## [WHAT YOU WILL DO]
Go through the data below line by line and report how many lines contain "sphinxVerbatimOutput", giving only that figure.
═══ RECORD EXCERPTS
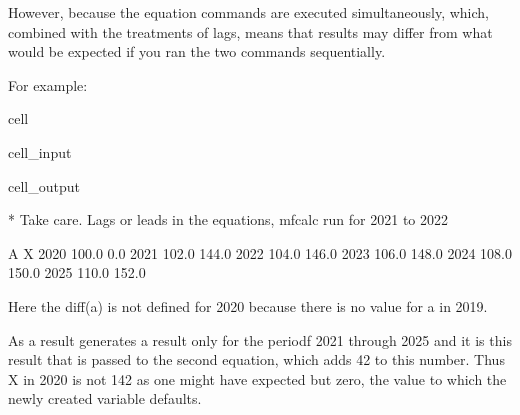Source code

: \documentclass[letterpaper,10pt,english]{jupyterBook}
\begin{document}
\sphinxAtStartPar
However,  because the equation commands are executed simultaneously, which, combined with the treatments of lags, means that results may differ from what would be expected if you ran the two commands sequentially.

\sphinxAtStartPar
For example:

\begin{sphinxuseclass}{cell}\begin{sphinxVerbatimInput}

\begin{sphinxuseclass}{cell_input}
\begin{sphinxVerbatim}[commandchars=\\\{\}]
  


\end{sphinxVerbatim}

\end{sphinxuseclass}\end{sphinxVerbatimInput}
\begin{sphinxVerbatimOutput}

\begin{sphinxuseclass}{cell_output}
\begin{sphinxVerbatim}[commandchars=\\\{\}]
* Take care. Lags or leads in the equations, mfcalc run for 2021 to 2022
\end{sphinxVerbatim}

\begin{sphinxVerbatim}[commandchars=\\\{\}]
          A      X
2020  100.0    0.0
2021  102.0  144.0
2022  104.0  146.0
2023  106.0  148.0
2024  108.0  150.0
2025  110.0  152.0
\end{sphinxVerbatim}

\end{sphinxuseclass}\end{sphinxVerbatimOutput}

\end{sphinxuseclass}
\sphinxAtStartPar
Here the diff(a) is not defined for 2020 because there is no value for a in 2019.

\sphinxAtStartPar
As a result  generates a result only for the periodf 2021 through 2025 and it is this result that is passed to the second equation, which adds 42 to this number. Thus X in 2020 is not 142 as one might have expected but zero, the value to which the newly created variable defaults.
\end{document}
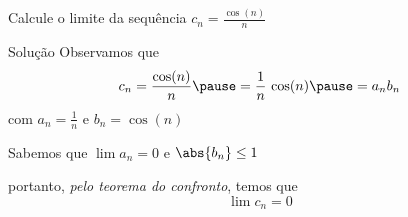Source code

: \begin{question}
Calcule o limite da sequência
\(
  c_n = \frac{\cos(n)}{n}
\)
\end{question}

\begin{resolution}{Solução}
  Observamos que
  \[
    c_n
    = \frac{\cos(n)}{n}
    \pause
    = \frac{1}{n} \, \cos(n)
    \pause
        = a_n b_n
  \]
  \pause
  com
  \quad
  \pause
  \(
    a_n = \frac{1}{n}
  \)
  \pause
  \quad
  e
  \quad
  \(
    b_n = \cos(n)
  \)

  \pause
  \medskip
  Sabemos que
  \(
    \lim a_n = 0
  \)
  \quad
  \pause
  e
  \quad
  \(
    \abs{b_n} \leq 1
  \)

  \pause

  \smallskip
  portanto,
  \pause
  \emph{pelo teorema do confronto},
  \pause
  temos que
  \[
    \lim c_n = 0
  \]

\end{resolution}

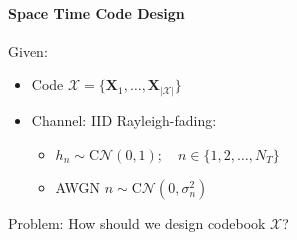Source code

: \documentclass[a4paper, 10pt]{article}
\begin{document}
\paragraph{Space Time Code Design}
Given: 
\begin{itemize}
	\item Code  $\mathscr{X} = \bigl\{\textbf{X}_1,\dots ,\textbf{X}_{|\mathscr{X}|}\bigr\}$
	\item Channel: IID Rayleigh-fading: 
	\begin{itemize}
		\item $h_n \sim \text{C}\mathcal{N}(0,1);\quad n \in \{1, 2, \dots , N_T \} $
		\item AWGN $ n \sim \text{C}\mathcal{N}(0,\sigma _n^2) $
	\end{itemize}
\end{itemize}
Problem: How should we design codebook $\mathscr{X}$?
\end{document}
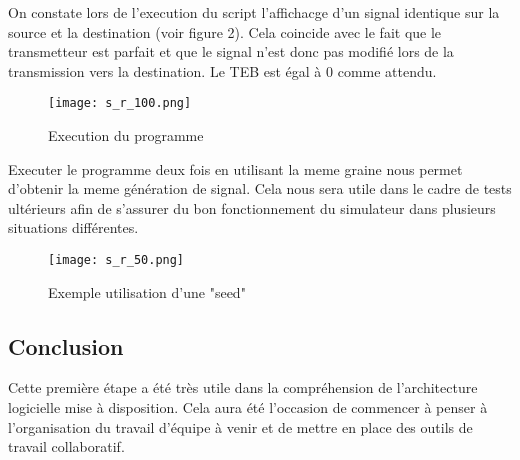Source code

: On constate lors de l'execution du script l'affichacge d'un signal identique sur la source et la destination (voir figure 2). Cela coincide 
avec le fait que le transmetteur est parfait et que le signal n'est donc pas modifié lors de la transmission vers la destination.
Le TEB est égal à 0 comme attendu.

\begin{figure}[h]
    \centering
    \texttt{[image: s\_r\_100.png]}
    \caption{Execution du programme}
\end{figure}

\pagebreak

Executer le programme deux fois en utilisant la meme graine nous permet d'obtenir la meme génération de signal.
Cela nous sera utile dans le cadre de tests ultérieurs afin de s'assurer du bon fonctionnement du simulateur dans plusieurs situations différentes.

\begin{figure}[h]
    \centering
    \texttt{[image: s\_r\_50.png]}
    \caption{Exemple utilisation d'une "seed"}
\end{figure}


\subsection{Conclusion}

Cette première étape a été très utile dans la compréhension de l'architecture logicielle mise à disposition.
Cela aura été l'occasion de commencer à penser à l'organisation du travail d'équipe à venir et de mettre en place des outils de travail collaboratif.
══════
## [YOUR RESPONSE]
2